0

How to get Absolute file path within a specified directory and ignore dot(.) directories and dot(.)files

I have below solution, which will provide a full path within the directory recursively,

Help me with the fastest way of list files with full path and ignore .directories/ and .files to list

(Directory may contain 100 to 500 millions files )

import os

def absoluteFilePath(directory):
    for dirpath,_,filenames in os.walk(directory):
        for f in filenames:
            yield os.path.abspath(os.path.join(dirpath, f))
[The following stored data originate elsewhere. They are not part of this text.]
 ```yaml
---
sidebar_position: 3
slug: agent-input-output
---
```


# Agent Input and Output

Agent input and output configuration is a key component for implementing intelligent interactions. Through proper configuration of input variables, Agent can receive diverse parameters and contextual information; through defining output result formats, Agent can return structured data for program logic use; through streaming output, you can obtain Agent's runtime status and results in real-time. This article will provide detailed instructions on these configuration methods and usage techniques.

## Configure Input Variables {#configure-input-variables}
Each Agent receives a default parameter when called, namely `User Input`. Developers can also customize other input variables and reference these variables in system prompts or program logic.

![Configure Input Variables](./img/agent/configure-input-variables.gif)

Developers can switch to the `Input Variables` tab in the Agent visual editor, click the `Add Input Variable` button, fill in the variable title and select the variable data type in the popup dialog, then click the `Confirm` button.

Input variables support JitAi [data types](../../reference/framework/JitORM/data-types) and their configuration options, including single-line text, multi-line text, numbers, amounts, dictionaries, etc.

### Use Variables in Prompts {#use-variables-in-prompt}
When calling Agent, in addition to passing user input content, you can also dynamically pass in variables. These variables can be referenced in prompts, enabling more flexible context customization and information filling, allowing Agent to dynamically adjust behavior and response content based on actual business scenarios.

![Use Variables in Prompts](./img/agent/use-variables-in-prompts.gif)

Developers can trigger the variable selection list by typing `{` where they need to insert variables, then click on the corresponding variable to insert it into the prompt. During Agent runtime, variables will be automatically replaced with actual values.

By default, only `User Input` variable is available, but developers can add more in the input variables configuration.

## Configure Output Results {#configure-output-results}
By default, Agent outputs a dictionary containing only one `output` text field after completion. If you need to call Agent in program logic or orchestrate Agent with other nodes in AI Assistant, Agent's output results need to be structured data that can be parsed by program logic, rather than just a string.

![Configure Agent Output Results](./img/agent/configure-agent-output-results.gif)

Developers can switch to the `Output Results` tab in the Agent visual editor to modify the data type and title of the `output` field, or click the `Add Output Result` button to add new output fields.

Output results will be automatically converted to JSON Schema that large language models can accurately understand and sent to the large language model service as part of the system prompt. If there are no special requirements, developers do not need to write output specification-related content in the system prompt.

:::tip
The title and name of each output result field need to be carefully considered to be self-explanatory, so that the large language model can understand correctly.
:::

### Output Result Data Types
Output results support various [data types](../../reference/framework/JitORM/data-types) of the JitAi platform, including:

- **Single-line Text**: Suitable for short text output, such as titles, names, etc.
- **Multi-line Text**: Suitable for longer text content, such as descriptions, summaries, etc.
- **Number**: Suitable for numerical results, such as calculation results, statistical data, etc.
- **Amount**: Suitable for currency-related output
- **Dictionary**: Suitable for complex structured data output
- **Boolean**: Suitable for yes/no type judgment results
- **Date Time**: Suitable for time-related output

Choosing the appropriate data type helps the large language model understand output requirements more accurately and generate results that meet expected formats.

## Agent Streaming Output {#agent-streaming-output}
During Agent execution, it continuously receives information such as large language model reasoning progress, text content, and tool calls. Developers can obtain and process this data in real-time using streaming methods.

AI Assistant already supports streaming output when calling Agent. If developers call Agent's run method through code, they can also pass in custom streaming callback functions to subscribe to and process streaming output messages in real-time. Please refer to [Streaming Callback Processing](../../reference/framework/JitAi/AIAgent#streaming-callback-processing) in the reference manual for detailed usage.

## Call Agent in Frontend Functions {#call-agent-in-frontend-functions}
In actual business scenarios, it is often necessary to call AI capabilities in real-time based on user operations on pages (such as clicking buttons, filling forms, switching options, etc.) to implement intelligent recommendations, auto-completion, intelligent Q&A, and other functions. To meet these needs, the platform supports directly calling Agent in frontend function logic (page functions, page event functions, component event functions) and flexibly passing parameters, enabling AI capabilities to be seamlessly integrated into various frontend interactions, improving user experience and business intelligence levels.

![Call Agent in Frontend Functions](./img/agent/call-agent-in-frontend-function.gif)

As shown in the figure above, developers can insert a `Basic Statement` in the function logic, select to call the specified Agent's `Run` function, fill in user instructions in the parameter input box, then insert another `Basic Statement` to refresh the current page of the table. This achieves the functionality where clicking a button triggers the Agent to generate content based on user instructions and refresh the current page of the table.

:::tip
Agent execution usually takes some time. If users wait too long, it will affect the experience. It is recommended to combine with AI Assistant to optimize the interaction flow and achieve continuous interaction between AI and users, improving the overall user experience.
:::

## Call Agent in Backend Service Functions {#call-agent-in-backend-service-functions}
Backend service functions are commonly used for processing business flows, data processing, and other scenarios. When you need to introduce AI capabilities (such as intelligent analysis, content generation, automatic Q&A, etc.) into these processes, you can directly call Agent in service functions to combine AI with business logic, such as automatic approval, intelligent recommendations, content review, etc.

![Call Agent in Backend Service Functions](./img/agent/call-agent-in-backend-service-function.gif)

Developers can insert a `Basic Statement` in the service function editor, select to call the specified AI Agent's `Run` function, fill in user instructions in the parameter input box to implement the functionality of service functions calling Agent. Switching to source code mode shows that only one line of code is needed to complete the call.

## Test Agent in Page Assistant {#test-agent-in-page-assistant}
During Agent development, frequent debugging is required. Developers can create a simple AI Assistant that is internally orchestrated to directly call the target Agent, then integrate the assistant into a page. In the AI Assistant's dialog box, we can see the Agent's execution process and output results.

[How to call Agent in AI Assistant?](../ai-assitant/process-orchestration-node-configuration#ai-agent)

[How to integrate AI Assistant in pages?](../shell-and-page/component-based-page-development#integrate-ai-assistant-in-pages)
for files in absoluteFilePath("/my-huge-files"):
    #use some start with dot logic ? or any better solution

Example:

/my-huge-files/project1/file{1..100} # Consider all files from file1 to 100
/my-huge-files/.project1/file{1..100} # ignore .project1 directory and its files (Do not need any files under .(dot) directories)
/my-huge-files/project1/.file1000 # ignore .file1000, it is starts with dot 
Pejman Kheyri
  • 4,044
  • 9
  • 32
  • 39
Vidya
  • 547
  • 1
  • 10
  • 26
  • see this https://stackoverflow.com/questions/13454164/os-walk-without-hidden-folders/25246828. It may not 100% fit your need since walk goes to sub folders of hidden folders, but implement your own recursive version is simple, just go back to os.listdir – Bing Wang Mar 01 '21 at 05:29

2 Answers2

0

os.walk by definition visits every file in a hierarchy, but you can select which ones you actually print with a simple textual filter.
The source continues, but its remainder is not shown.